The beating heart of Suriname

Diverse in people and culture, Suriname is an undiscovered treasure of the Amazon. Simon Lee explores

  • The Suriname Museum in Fort Zeebrndia. Photograph by Simon Lee
  • Top: Godo Village, beside the Suriname River; Middle: imposing townhouses on Waterfront Street, Paramaribo; crossing the Suriname River to Commewijne; Below: the Suriname Museum in Fort Zeebrndia; Dutch sluice gate at Commewijne. Photographs by Simon Lee
  • Imposing town houses on Waterfront Street, Paramaribo. Photograph by Simon Lee
  • The imposing Synagogue in Paramaribo. Photograph by Simon Lee
  • Bush Negro hut in Asidonohopo. Photograph by Simon Lee
  • A women's Kawina group: welcome Suriname. Photograph by Simon Lee
  • Representatives of Suriname's different ethnic groups welcome visitors at the airport. Photograph by Simon Lee
  • Javanese dancers. Photograph by Simon Lee
  • Paramaribo: "the wooden city". Photograph by Simon Lee

On the bank of a slow sliding brown river, Javanese gamelan musicians play the halting melody of the Jarakapang, or Horse Spirit Dance. Their small hammers fall in hypnotic syncopation on the metal bars of the gamelans (like the western xylophone), following the lead of the double-headed kendang drum.

Young male dancers in ornamental headpieces, and make-up to match, straddle two-dimensional painted mounts. They move in measured, stylised steps to the gamelans, heads dipping and turning fluidly to peer backward over their shoulders. A two-man pakira or jaguar with spotted cloth body cavorts around the dancers, twisting its wooden head, snapping menacingly at spectators.

The mesmeric melody continues, floating on the brown water down to the ocean. Imperceptibly, it seems the horse spirit has entered the dancers. Their faces tighten, eyes losing outer focus. Now possessed, they fall and roll on the ground, chomp greedily on clumps of flowering elephant grass, or slurp thirstily from a large bowl of water.

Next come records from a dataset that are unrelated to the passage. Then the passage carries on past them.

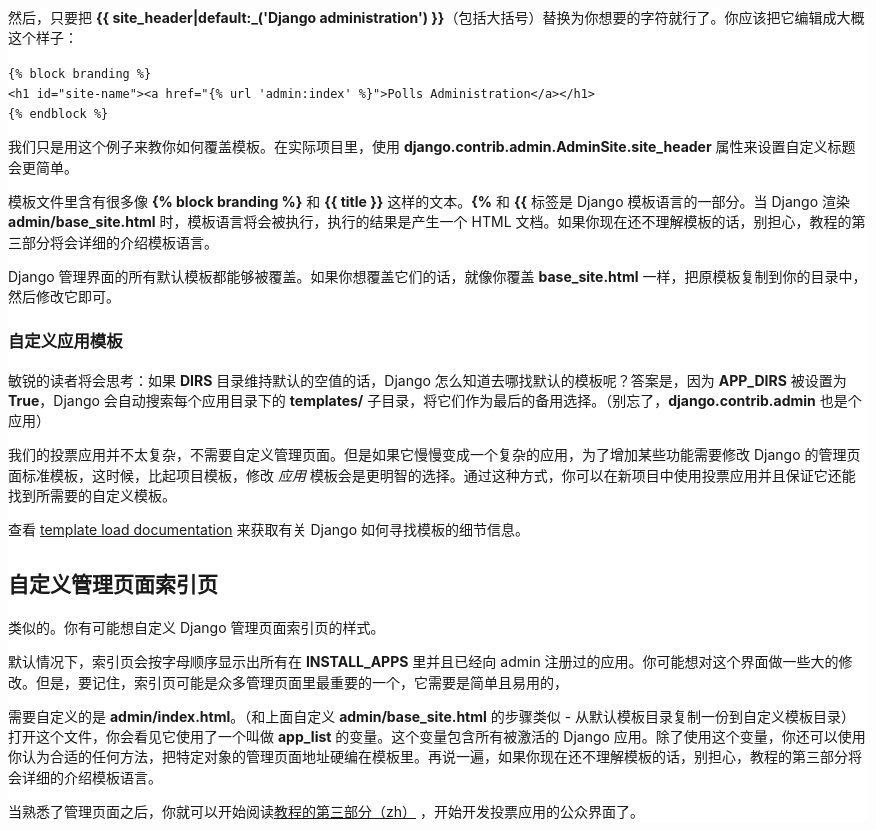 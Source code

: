 然后，只要把 **{{ site_header|default:_('Django administration') }}**（包括大括号）替换为你想要的字符就行了。你应该把它编辑成大概这个样子：

```html+django
{% block branding %}
<h1 id="site-name"><a href="{% url 'admin:index' %}">Polls Administration</a></h1>
{% endblock %}
```

我们只是用这个例子来教你如何覆盖模板。在实际项目里，使用 **django.contrib.admin.AdminSite.site_header** 属性来设置自定义标题会更简单。

模板文件里含有很多像 **{% block branding %}** 和 **{{ title }}** 这样的文本。**{%** 和 **{{** 标签是 Django 模板语言的一部分。当 Django 渲染 **admin/base_site.html** 时，模板语言将会被执行，执行的结果是产生一个 HTML 文档。如果你现在还不理解模板的话，别担心，教程的第三部分将会详细的介绍模板语言。

Django 管理界面的所有默认模板都能够被覆盖。如果你想覆盖它们的话，就像你覆盖 **base_site.html** 一样，把原模板复制到你的目录中，然后修改它即可。

### 自定义应用模板

敏锐的读者将会思考：如果 **DIRS** 目录维持默认的空值的话，Django 怎么知道去哪找默认的模板呢？答案是，因为 **APP_DIRS** 被设置为 **True**，Django 会自动搜索每个应用目录下的 **templates/** 子目录，将它们作为最后的备用选择。（别忘了，**django.contrib.admin** 也是个应用）

我们的投票应用并不太复杂，不需要自定义管理页面。但是如果它慢慢变成一个复杂的应用，为了增加某些功能需要修改 Django 的管理页面标准模板，这时候，比起项目模板，修改 *应用* 模板会是更明智的选择。通过这种方式，你可以在新项目中使用投票应用并且保证它还能找到所需要的自定义模板。

查看 [template load documentation](https://docs.djangoproject.com/en/1.8/topics/templates/#template-loading) 来获取有关 Django 如何寻找模板的细节信息。

## 自定义管理页面索引页

类似的。你有可能想自定义 Django 管理页面索引页的样式。

默认情况下，索引页会按字母顺序显示出所有在 **INSTALL_APPS** 里并且已经向 admin 注册过的应用。你可能想对这个界面做一些大的修改。但是，要记住，索引页可能是众多管理页面里最重要的一个，它需要是简单且易用的，

需要自定义的是 **admin/index.html**。（和上面自定义 **admin/base_site.html** 的步骤类似 - 从默认模板目录复制一份到自定义模板目录）打开这个文件，你会看见它使用了一个叫做 **app_list** 的变量。这个变量包含所有被激活的 Django 应用。除了使用这个变量，你还可以使用你认为合适的任何方法，把特定对象的管理页面地址硬编在模板里。再说一遍，如果你现在还不理解模板的话，别担心，教程的第三部分将会详细的介绍模板语言。

当熟悉了管理页面之后，你就可以开始阅读[教程的第三部分（zh）](part3.md) ，开始开发投票应用的公众界面了。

After their trance has climaxed, they are laid prostrate on the ground until the gamelans summon them again with the music of the monkey spirit. Soon the whole troupe is on its haunches, chattering lewdly, ripping open coconuts with bare teeth, spraying each other with coconut water, soliciting cigarettes and kisses from bemused spectators.

 

This is not a scene from Indonesia, although all the musicians, and most of the dancers, are Javanese. We’re on the bank of the Commewijne River in Suriname. This country on the north-east coast of South America is such a well-kept secret that in a recent AT&T country code listing in the New York Times it appeared under “Africa”.

Suriname is unique by any standards. Historically and culturally it’s part of the greater Caribbean region, like its neighbours Guyana to the west and French Guiana to the east. Geographically and ecologically, however, it’s very much part of the great Hispanic subcontinent. More than 80% of its 163,000 sq. km. land area is covered with Amazon rain forest; Brazil forms the southern border.

The Guyana shield rain forest is recognised as one of the world’s top eight bio-diversity hotspots, and Suriname’s 1.6 million-hectare (6,000 sq. mile) Central Nature Reserve, established in 1998, is probably the largest area of protected rain forest in the world.

The Caribbean is famous for its ethnic and cultural diversity, a new world of riches such as neither Columbus, nor those obsessed with the elusive El Dorado, had envisioned. With a small population of only 430,000, Suriname can boast an ethnic and cultural diversity as varied and unique as its bio-diversity. Amerindians, Maroons, Afro-Creoles, East Indians, Javanese, Chinese, Europeans, Lebanese and Syrians live together in relative harmony. Fifteen languages are spoken, but the lingua franca for all is Sranam Tongo, derived from West African tribal languages, Portuguese and English. The official language is Dutch.

Around 12,000 descendants of the original Amerindian inhabitants who first settled some 6,000 years before Christ survive: Caribs and Arawaks on the coastal plain; Trio, Wayana, Warrau, Wayarekule and a few dozen Akurio deep in the interior.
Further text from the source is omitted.